[Records supplied]
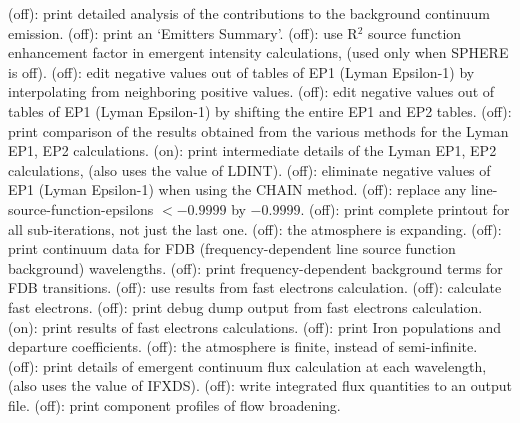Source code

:\space \vbox { (off): \bang
print detailed analysis of the contributions to the background continuum
emission.}
\space \vbox { (off): \bang
print an `Emitters Summary'.}
\space \vbox { (off): \bang
use R$^2$ source function enhancement factor in emergent intensity 
calculations, (used only when SPHERE is off).}
\space \vbox { (off): \bang
edit negative values out of tables of EP1 (Lyman Epsilon-1) by 
interpolating from neighboring positive values.}
\space \vbox { (off): \bang
edit negative values out of tables of EP1 (Lyman Epsilon-1) by 
shifting the \break entire EP1 and EP2 tables.}
\space \vbox { (off): \bang
print comparison of the results obtained from the various methods for the
\break Lyman EP1, EP2 calculations.}
\space \vbox { (on): \bang
print intermediate details of the Lyman EP1, EP2 calculations,
(also uses the value of LDINT).}
\space \vbox { (off): \bang
eliminate negative values of EP1 (Lyman Epsilon-1) when using the CHAIN
method.}
\space \vbox { (off): \bang
replace any line-source-function-epsilons $< -0.9999$ by $-0.9999$.}
\space \vbox { (off): \bang
print complete printout for all sub-iterations, not just the last one.}
\space \vbox { (off): \bang
the atmosphere is expanding.}
\space \vbox { (off): \bang
print continuum data for FDB (frequency-dependent line source function
background) wavelengths.}
\space \vbox { (off): \bang
print frequency-dependent background terms for FDB transitions.}
\space \vbox { (off): \bang
use results from fast electrons calculation.}
\space \vbox { (off): \bang
calculate fast electrons.}
\space \vbox { (off): \bang
print debug dump output from fast electrons calculation.}
\space \vbox { (on): \bang
print results of fast electrons calculations.}
\space \vbox { (off): \bang
print Iron populations and departure coefficients.}
\space \vbox { (off): \bang
the atmosphere is finite, instead of semi-infinite.}
\space \vbox { (off): \bang
print details of emergent continuum flux calculation at each wavelength, (also
uses the value of IFXDS).}
\space \vbox { (off): \bang
write integrated flux quantities to an output file.}
\space \vbox { (off): \bang
print component profiles of flow broadening.}
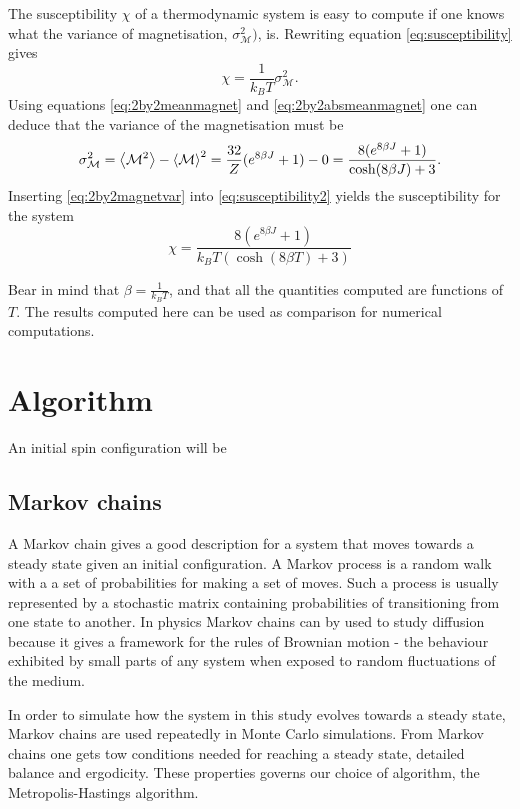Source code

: \documentclass[10pt,a4paper]{amsart}
\begin{document}
The susceptibility $\chi$ of a thermodynamic system is easy to compute if one knows what the variance of magnetisation, $\sigma_{\mathcal{M}}^2)$, is. Rewriting equation \ref{eq:susceptibility} gives
\begin{equation}
\label{eq:susceptibility2}
\chi = \frac{1}{k_BT}\sigma_{\mathcal{M}}^2.
\end{equation}
Using equations \ref{eq:2by2meanmagnet} and \ref{eq:2by2absmeanmagnet} one can deduce that the variance of the magnetisation must be
\begin{equation}
\label{eq:2by2magnetvar}
\sigma_{\mathcal{M}}^2 = \ev{\mathcal{M}^2} - \ev{\mathcal{M}}^2 = \frac{32}{Z}(e^{8\beta J} +1) - 0 = \frac{8(e^{8\beta J} + 1)}{\cosh(8\beta J) + 3}.
\end{equation}
Inserting \ref{eq:2by2magnetvar} into \ref{eq:susceptibility2} yields the susceptibility for the system
\begin{equation}
\label{eq:2by2susceptibility}
\chi = \frac{8(e^{8\beta J}+1)}{k_BT(\cosh(8\beta T) + 3)}
\end{equation}

Bear in mind that $\beta = \frac{1}{k_BT}$, and that all the quantities computed are functions of $T$. The results computed here can be used as comparison for numerical computations.

\section{Algorithm}
An initial spin configuration will be 

\subsection{Markov chains}
A Markov chain gives a good description for a system that moves towards a steady state given an initial configuration. A Markov process is a random walk with a a set of probabilities for making a set of moves. Such a process is usually represented by a stochastic matrix containing probabilities of transitioning from one state to another. In physics Markov chains can by used to study diffusion because it gives a framework for the rules of Brownian motion - the behaviour exhibited by small parts of any system when exposed to random fluctuations of the medium.

In order to simulate how the system in this study evolves towards a steady state, Markov chains are used repeatedly in Monte Carlo simulations. From Markov chains one gets tow conditions needed for reaching a steady state, detailed balance and ergodicity. These properties governs our choice of algorithm, the Metropolis-Hastings algorithm.
\end{document}
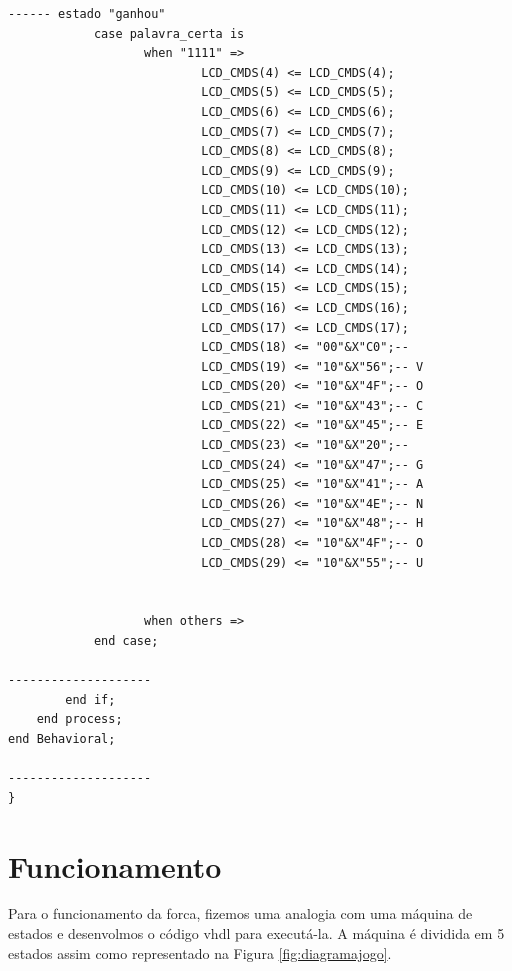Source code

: \documentclass[a4paper,12pt,twoside]{article}
\begin{document}
\begin{lstlisting}
------ estado "ganhou"  	
            case palavra_certa is
                   when "1111" =>
                           LCD_CMDS(4) <= LCD_CMDS(4);  
                           LCD_CMDS(5) <= LCD_CMDS(5);  
                           LCD_CMDS(6) <= LCD_CMDS(6); 	
                           LCD_CMDS(7) <= LCD_CMDS(7);  
                           LCD_CMDS(8) <= LCD_CMDS(8);  
                           LCD_CMDS(9) <= LCD_CMDS(9);  
                           LCD_CMDS(10) <= LCD_CMDS(10);  
                           LCD_CMDS(11) <= LCD_CMDS(11); 
                           LCD_CMDS(12) <= LCD_CMDS(12); 
                           LCD_CMDS(13) <= LCD_CMDS(13); 
                           LCD_CMDS(14) <= LCD_CMDS(14); 
                           LCD_CMDS(15) <= LCD_CMDS(15); 
                           LCD_CMDS(16) <= LCD_CMDS(16); 
                           LCD_CMDS(17) <= LCD_CMDS(17); 
                           LCD_CMDS(18) <= "00"&X"C0";-- 
                           LCD_CMDS(19) <= "10"&X"56";-- V
                           LCD_CMDS(20) <= "10"&X"4F";-- O
                           LCD_CMDS(21) <= "10"&X"43";-- C
                           LCD_CMDS(22) <= "10"&X"45";-- E
                           LCD_CMDS(23) <= "10"&X"20";-- 
                           LCD_CMDS(24) <= "10"&X"47";-- G
                           LCD_CMDS(25) <= "10"&X"41";-- A 
                           LCD_CMDS(26) <= "10"&X"4E";-- N
                           LCD_CMDS(27) <= "10"&X"48";-- H
                           LCD_CMDS(28) <= "10"&X"4F";-- O
                           LCD_CMDS(29) <= "10"&X"55";-- U
    
    
                   when others =>
            end case;

--------------------
		end if;
	end process;					
end Behavioral;

--------------------
} \end{lstlisting}

\section{Funcionamento}

Para o funcionamento da forca, fizemos uma analogia com uma máquina de estados e desenvolmos o código vhdl para executá-la. A máquina é dividida em 5 estados assim como representado na Figura \ref{fig:diagramajogo}.
\end{document}
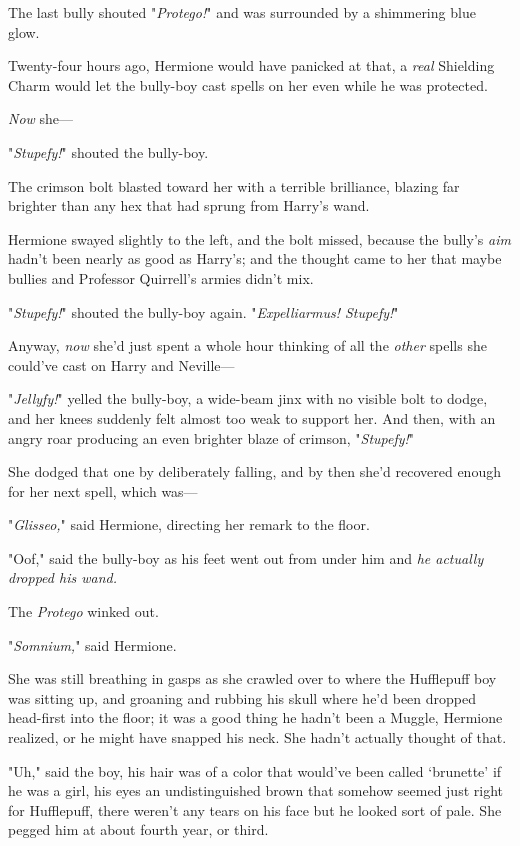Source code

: The last bully shouted "\emph{Protego!}" and was surrounded by a shimmering 
blue glow.

Twenty-four hours ago, Hermione would have panicked at that, a \emph{real} 
Shielding Charm would let the bully-boy cast spells on her even while he was 
protected.

\emph{Now} she---

"\emph{Stupefy!}" shouted the bully-boy.

The crimson bolt blasted toward her with a terrible brilliance, blazing far 
brighter than any hex that had sprung from Harry's wand.

Hermione swayed slightly to the left, and the bolt missed, because the bully's 
\emph{aim} hadn't been nearly as good as Harry's; and the thought came to her 
that maybe bullies and Professor Quirrell's armies didn't mix.

"\emph{Stupefy!}" shouted the bully-boy again. "\emph{Expelliarmus! Stupefy!}"

Anyway, \emph{now} she'd just spent a whole hour thinking of all the 
\emph{other} spells she could've cast on Harry and Neville---

"\emph{Jellyfy!}" yelled the bully-boy, a wide-beam jinx with no visible bolt 
to dodge, and her knees suddenly felt almost too weak to support her. And then, 
with an angry roar producing an even brighter blaze of crimson, 
"\emph{Stupefy!}"

She dodged that one by deliberately falling, and by then she'd recovered enough 
for her next spell, which was---

"\emph{Glisseo,}" said Hermione, directing her remark to the floor.

"Oof," said the bully-boy as his feet went out from under him and \emph{he 
actually dropped his wand.}

The \emph{Protego} winked out.

"\emph{Somnium,}" said Hermione.

She was still breathing in gasps as she crawled over to where the Hufflepuff 
boy was sitting up, and groaning and rubbing his skull where he'd been dropped 
head-first into the floor; it was a good thing he hadn't been a Muggle, 
Hermione realized, or he might have snapped his neck. She hadn't actually 
thought of that.

"Uh," said the boy, his hair was of a color that would've been called 
`brunette' if he was a girl, his eyes an undistinguished brown that somehow 
seemed just right for Hufflepuff, there weren't any tears on his face but he 
looked sort of pale. She pegged him at about fourth year, or third.

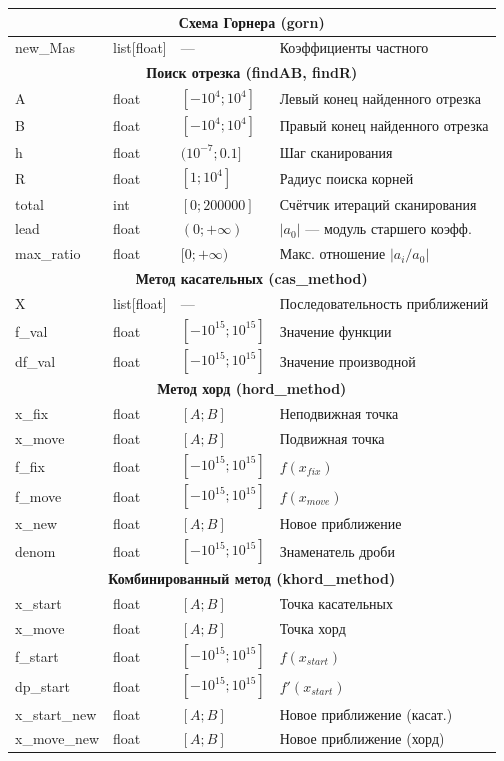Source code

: \documentclass[a4paper,14pt]{extarticle}
\begin{document}
\begin{longtable}{|p{3cm}|p{2.5cm}|p{3cm}|p{5cm}|}
\multicolumn{4}{|c|}{\textbf{Схема Горнера (gorn)}} \\
\hline
new\_Mas & list[float] & --- & Коэффициенты частного \\
\hline

\multicolumn{4}{|c|}{\textbf{Поиск отрезка (findAB, findR)}} \\
\hline
A & float & $[-10^4; 10^4]$ & Левый конец найденного отрезка \\
\hline
B & float & $[-10^4; 10^4]$ & Правый конец найденного отрезка \\
\hline
h & float & $(10^{-7}; 0.1]$ & Шаг сканирования \\
\hline
R & float & $[1; 10^4]$ & Радиус поиска корней \\
\hline
total & int & $[0; 200000]$ & Счётчик итераций сканирования \\
\hline
lead & float & $(0;+\infty)$ & $|a_0|$ --- модуль старшего коэфф. \\
\hline
max\_ratio & float & $[0;+\infty)$ & Макс. отношение $|a_i/a_0|$ \\
\hline

\multicolumn{4}{|c|}{\textbf{Метод касательных (cas\_method)}} \\
\hline
X & list[float] & --- & Последовательность приближений \\
\hline
f\_val & float & $[-10^{15}; 10^{15}]$ & Значение функции \\
\hline
df\_val & float & $[-10^{15}; 10^{15}]$ & Значение производной \\
\hline

\multicolumn{4}{|c|}{\textbf{Метод хорд (hord\_method)}} \\
\hline
x\_fix & float & $[A; B]$ & Неподвижная точка \\
\hline
x\_move & float & $[A; B]$ & Подвижная точка \\
\hline
f\_fix & float & $[-10^{15}; 10^{15}]$ & $f(x_{fix})$ \\
\hline
f\_move & float & $[-10^{15}; 10^{15}]$ & $f(x_{move})$ \\
\hline
x\_new & float & $[A; B]$ & Новое приближение \\
\hline
denom & float & $[-10^{15}; 10^{15}]$ & Знаменатель дроби \\
\hline

\multicolumn{4}{|c|}{\textbf{Комбинированный метод (khord\_method)}} \\
\hline
x\_start & float & $[A; B]$ & Точка касательных \\
\hline
x\_move & float & $[A; B]$ & Точка хорд \\
\hline
f\_start & float & $[-10^{15}; 10^{15}]$ & $f(x_{start})$ \\
\hline
dp\_start & float & $[-10^{15}; 10^{15}]$ & $f'(x_{start})$ \\
\hline
x\_start\_new & float & $[A; B]$ & Новое приближение (касат.) \\
\hline
x\_move\_new & float & $[A; B]$ & Новое приближение (хорд) \\
\hline


\end{longtable}
\end{document}
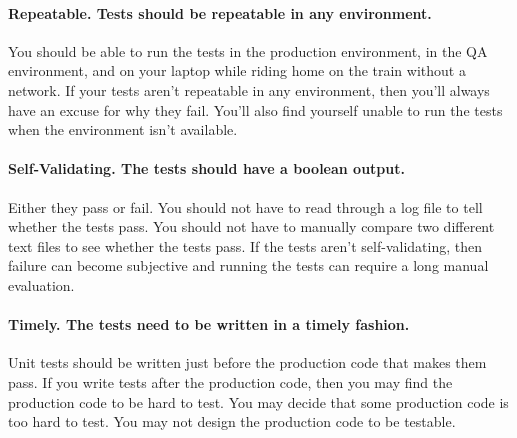 \paragraph{Repeatable. Tests should be repeatable in any environment.}
You should be able to run the tests in the production environment, in the QA environment, and on your laptop while riding home on the train without a network. 
If your tests aren’t repeatable in any environment, then you’ll always have an excuse for why they fail. 
You’ll also find yourself unable to run the tests when the environment isn’t available.\cite{MartinClean}

\paragraph{Self-Validating. The tests should have a boolean output.}
Either they pass or fail. 
You should not have to read through a log file to tell whether the tests pass. 
You should not have to manually compare two different text files to see whether the tests pass. 
If the tests aren’t self-validating, then failure can become subjective and running the tests can require a long manual evaluation.\cite{MartinClean}

\paragraph{Timely. The tests need to be written in a timely fashion.}
Unit tests should be written just before the production code that makes them pass. 
If you write tests after the production code, then you may find the production code to be hard to test. 
You may decide that some production code is too hard to test. 
You may not design the production code to be testable.\cite{MartinClean}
[/Records supplied]
Both the line containing "shouted the bully-boy." and the line containing "Hermione swayed slightly" belong in the answer. Print them and every line above that falls between them exactly, and no others.

[Exercise output]
"\emph{Stupefy!}" shouted the bully-boy.

The crimson bolt blasted toward her with a terrible brilliance, blazing far 
brighter than any hex that had sprung from Harry's wand.

Hermione swayed slightly to the left, and the bolt missed, because the bully's 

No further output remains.